Recently, the Act is sought to
be revamped and Arbitration and Conciliation (Amendment) Act, 2021 (“2021
Amendment”) is in place. The 2021 Amendment has added the following text to
Section 36(3) of the Act, after the proviso, which pertains to the enforcement
of the arbitral award:
“Provided further that where the Court is satisfied that a
prima facie case is made out that, — (a) the arbitration agreement or contract which
is the basis of the award; or (b) the making of the award, was induced or effected by fraud or corruption,
it shall stay the award unconditionally, pending disposal of the challenge to
the award under Section 34 of A & C Act 1996.
Explanation
– For the removal of doubts, it is hereby clarified that the above proviso
shall apply to all court cases arising out of or in relation to arbitral
proceedings, irrespective of whether the arbitral or court proceedings were
commenced prior to or after the commencement of the Arbitration and
Conciliation (Amendment) Act, 2015.
The aforesaid amendment and
provision is the crux of the discussion. The 2021 Amendment, resurrects the
power of the Indian Courts to grant an unconditional stay on the enforcement of
an Arbitral Award, where the underlying Arbitration Agreement or contract or
making of the Arbitral Award is induced by fraud or corruption. The amendment
has elicited criticism, and disconcert within the arbitration community. This
is, because, such power to grant an unconditional stay on the enforcement of an
arbitral award existed prior to the Arbitration and Conciliation (Amendment)
Act, 2015 (“2015 Amendment”), which resulted in an onslaught of challenges to
delay the enforcement proceedings. This mischief was addressed by the 2015
Amendment, which scrapped the unconditional stay on the enforcement proceedings
and instead empowered the courts to impose conditions on the stay of the
enforcement proceedings so as to dissuade the prospective losing parties, from
filing frivolous and unwarranted challenges. The 2021 Amendment, however, has
done the reverse, and have undone the efforts of the 2015 Amendment to a
certain extent and has revived the unconditional stay regime again. What is
more perplexing is that the stay could be granted on vague grounds of fraud or
corruption. Since the 2021 Amendment has now already been notified by the
Central Government. Whether the amendment shall aid and facilitate India as a
pro-arbitration jurisdiction and still if it accords a conducive environment
for the businesses to operate in India is question that needs answer.
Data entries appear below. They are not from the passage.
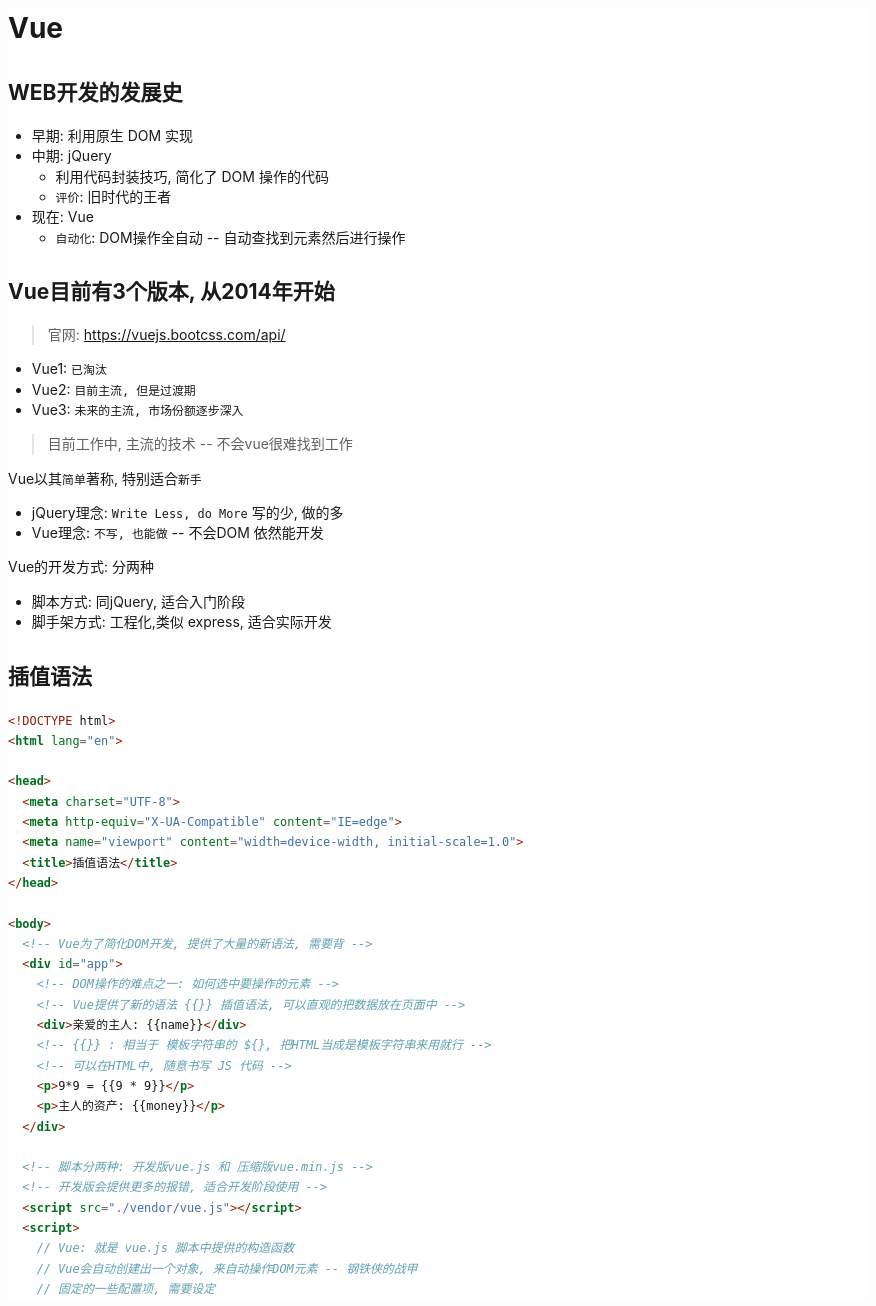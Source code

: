 # Vue

## WEB开发的发展史

- 早期: 利用原生 DOM 实现
- 中期: jQuery
  - 利用代码封装技巧, 简化了 DOM 操作的代码
  - `评价`: 旧时代的王者
- 现在: Vue
  - `自动化`: DOM操作全自动 -- 自动查找到元素然后进行操作 

## Vue目前有3个版本, 从2014年开始

> 官网: https://vuejs.bootcss.com/api/

- Vue1: `已淘汰`
- Vue2: `目前主流, 但是过渡期`
- Vue3: `未来的主流, 市场份额逐步深入`

> 目前工作中, 主流的技术 -- 不会vue很难找到工作

Vue以其`简单`著称, 特别适合`新手`

- jQuery理念: `Write Less, do More` 写的少, 做的多
- Vue理念: `不写, 也能做`  -- 不会DOM 依然能开发

Vue的开发方式: 分两种

- 脚本方式: 同jQuery, 适合入门阶段
- 脚手架方式: 工程化,类似 express, 适合实际开发

## 插值语法

```html
<!DOCTYPE html>
<html lang="en">

<head>
  <meta charset="UTF-8">
  <meta http-equiv="X-UA-Compatible" content="IE=edge">
  <meta name="viewport" content="width=device-width, initial-scale=1.0">
  <title>插值语法</title>
</head>

<body>
  <!-- Vue为了简化DOM开发, 提供了大量的新语法, 需要背 -->
  <div id="app">
    <!-- DOM操作的难点之一: 如何选中要操作的元素 -->
    <!-- Vue提供了新的语法 {{}} 插值语法, 可以直观的把数据放在页面中 -->
    <div>亲爱的主人: {{name}}</div>
    <!-- {{}} : 相当于 模板字符串的 ${}, 把HTML当成是模板字符串来用就行 -->
    <!-- 可以在HTML中, 随意书写 JS 代码 -->
    <p>9*9 = {{9 * 9}}</p>
    <p>主人的资产: {{money}}</p>
  </div>

  <!-- 脚本分两种: 开发版vue.js 和 压缩版vue.min.js -->
  <!-- 开发版会提供更多的报错, 适合开发阶段使用 -->
  <script src="./vendor/vue.js"></script>
  <script>
    // Vue: 就是 vue.js 脚本中提供的构造函数
    // Vue会自动创建出一个对象, 来自动操作DOM元素 -- 钢铁侠的战甲
    // 固定的一些配置项, 需要设定

```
It is beyond doubt that addition
of an Extra Layer of Judicial Scrutiny is envisaged. The first part of the 2021
Amendment seeks to address, inter alia,
two situations: First, unconditional
stay on the enforcement of the Arbitral Award if the “arbitration agreement or
the contract, which is the basis of the award,” was induced or effected by fraud or corruption. Second,
unconditional stay on the enforcement of the Arbitral Award, if the “making of
the award by the Arbitral Tribunal” was induced by fraud or corruption.
Interestingly, it is observed that such situations have already been envisioned
and adequately addressed by the existing provisions of the Act.
The hon’ble
Supreme Court has already held in ONGC
Vs Saw Pipes Ltd AIR 2003 SC 2629 that award against public policy may not
stand judicial scrutiny.
The Law Commission of India in the 246th
Report had sought to curb the wide
interpretation of ‘public policy’ in
ONGC Case (Supra) so as to insulate arbitral award from needless objections. In
that backdrop, parliament had amended
the Act effective from 23rd of October 2015. Therefore, sub-sec(2A)
in Section 34 of the Act provided patent illegality will be one of the grounds
of violating public policy only in cases of domestic arbitral awards. The
proviso added makes it more clear stating that this ground cannot be invoked in
case of erroneous application of law or by re-appreciation of the evidence.
Fraud or corruption in the arbitration agreement or contract:
If the parties intend to plead
and prove the allegations of fraud or corruption pertaining to the arbitration
agreement or the contract, the appropriate forum to raise such contentions is
the Arbitral Tribunal per se or at
the stage of reference. The Arbitral Tribunal is competent to determine the
issues of fraud alleged by the parties. The Arbitral Tribunal is competent to
evaluate comprehensive and voluminous evidence and conduct an in-depth scrutiny
to determine whether the Arbitration Agreement or the contract is vitiated by
fraud or corruption. If the parties are not satisfied with the Arbitral Tribunal’s
findings or if the Arbitral Tribunal does not consider the allegations of fraud
even after parties have raised it, the parties have an option to take recourse
to the filing of an application for the setting aside of the award under
Section 34 of the Act and even if the parties are still not content with the
decision of the Section 34 application, parties could prefer appeal against the
order of the Section 34 application under Section 37(1)(c) of the Act.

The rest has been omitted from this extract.